As the day of Dr. Mickler’s retirement draws near, facts begin to surface that throw the don’s romantic stories into question. A grandmother in Queens contradicts the young man’s claims, replacing key facts with decidedly unromantic details. It seems certain, if the grandmother is to be believed, that DeMarco is delusional. With less than 24 hours remaining to complete his diagnosis, Mickler’s convinced his charming young patient will have to be committed. Until… we won’t reveal that here.

At its heart, Don Juan DeMarco isn’t about seduction, though there is plenty of that. It isn’t about sex, though there is that too (albeit a PG-13 brand of nookie). At its heart, Don Juan is about the spirit of romance that lives equally in all of us, regardless of age, appearance, or the length of our relationships.

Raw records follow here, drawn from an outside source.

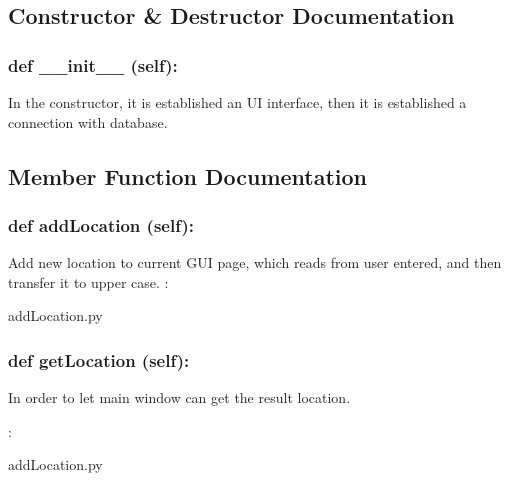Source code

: \subsection{Constructor \& Destructor Documentation}
\hypertarget{class_poly_aa3def076b74bed67904976ad4f9fe9b1}{
\subsubsection[{def __init__ (self):}]{\setlength{\rightskip}{0pt plus 5cm}def {\_\_init\_\_} (self): 
}}

In the constructor, it is established an UI interface, then it is  established a connection with database.

\subsection{Member Function Documentation}

\hypertarget{class_poly_a14a7ad77ce612b0c54f531d307ee4b39}{
\subsubsection[{def addLocation(self):}]{\setlength{\rightskip}{0pt plus 5cm}def {addLocation} (self):}}\label{class_poly_a14a7ad77ce612b0c54f531d307ee4b39}
Add new location to current GUI page, which reads from user entered, and then transfer it to upper case.
:\begin{DoxyCompactItemize}
\item 
addLocation.\-py\end{DoxyCompactItemize}

\hypertarget{class_poly_a14a7ad77ce612b0c54f531d307ee4b39}{
\subsubsection[{def getLocation(self):}]{\setlength{\rightskip}{0pt plus 5cm}def {getLocation} (self):}}\label{class_poly_a14a7ad77ce612b0c54f531d307ee4b39}
In order to let main window can get the result location.

:\begin{DoxyCompactItemize}
\item 
addLocation.\-py\end{DoxyCompactItemize}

The film’s score stands out among the best of the late, great Michael Kamen (a huge loss to the industry). Equally tender and grand, Kamen’s score draws inspiration from the golden age of Hollywood. By combining a full orchestra with traditional Spanish instrumentation, Kamen set the film’s passionate tone from the very first shot of the film.

Kamen’s score has been given its own isolated track on New Line’s DVD release. Viewing any film with an isolated soundtrack brings a composer’s every choice into high relief. Admittedly, watching the isolated track without the benefit of commentary from the composer is like watching a silent movie that’s inconsistently supported by an orchestra. Without the ability to click from musical cue to musical cue, viewers must sit through long passages of the film in silence, which I can’t imagine myself, or anyone in the general public, doing. Better, I think, to purchase the A&M recording of the soundtrack, which is still widely available. I’ve owned it since the film’s release, and its terrific.

Other elements on the DVD include animated menu screens. In a first for this reviewer, the image driven scene selection menu features a “preview” option. Previews play in the small menu window with full audio, and are very well chosen. The DVD also contains the original stateside trailer, which seems more concerned with selling Depp as a sex object than it is with selling the film as a whole. What’s up with New Line and their trailers (see Torch Song Trilogy review)?! Assuming foreigners are more sensitive, the studio’s international trailer does a much better job of conveying the film’s romantic core.

Also in the extra section are cast bios for Depp, Brando and Dunaway. These bios feature odd facts about the cast, like the fact that Brando lives like a recluse in a Polynesian atoll once owned by that country’s royal family. Bios of Depp and Brando include clips from other movies that both, I’m sure, are trying to forget. While Depp’s appearance in two Nightmare on Elm Street films seem quaintly cheesy today, Brando’s clip from The Island of Doctor Moreau is so embarrassing one wonders if it was chosen by someone who hated him. It comes as no surprise that all three films are New Line productions.

The DVD also features language and subtitle options, a music video featuring a pop version of Kamen’s love theme as performed by Bryan Adams, and the option to view the film in fullscreen or widescreen formats.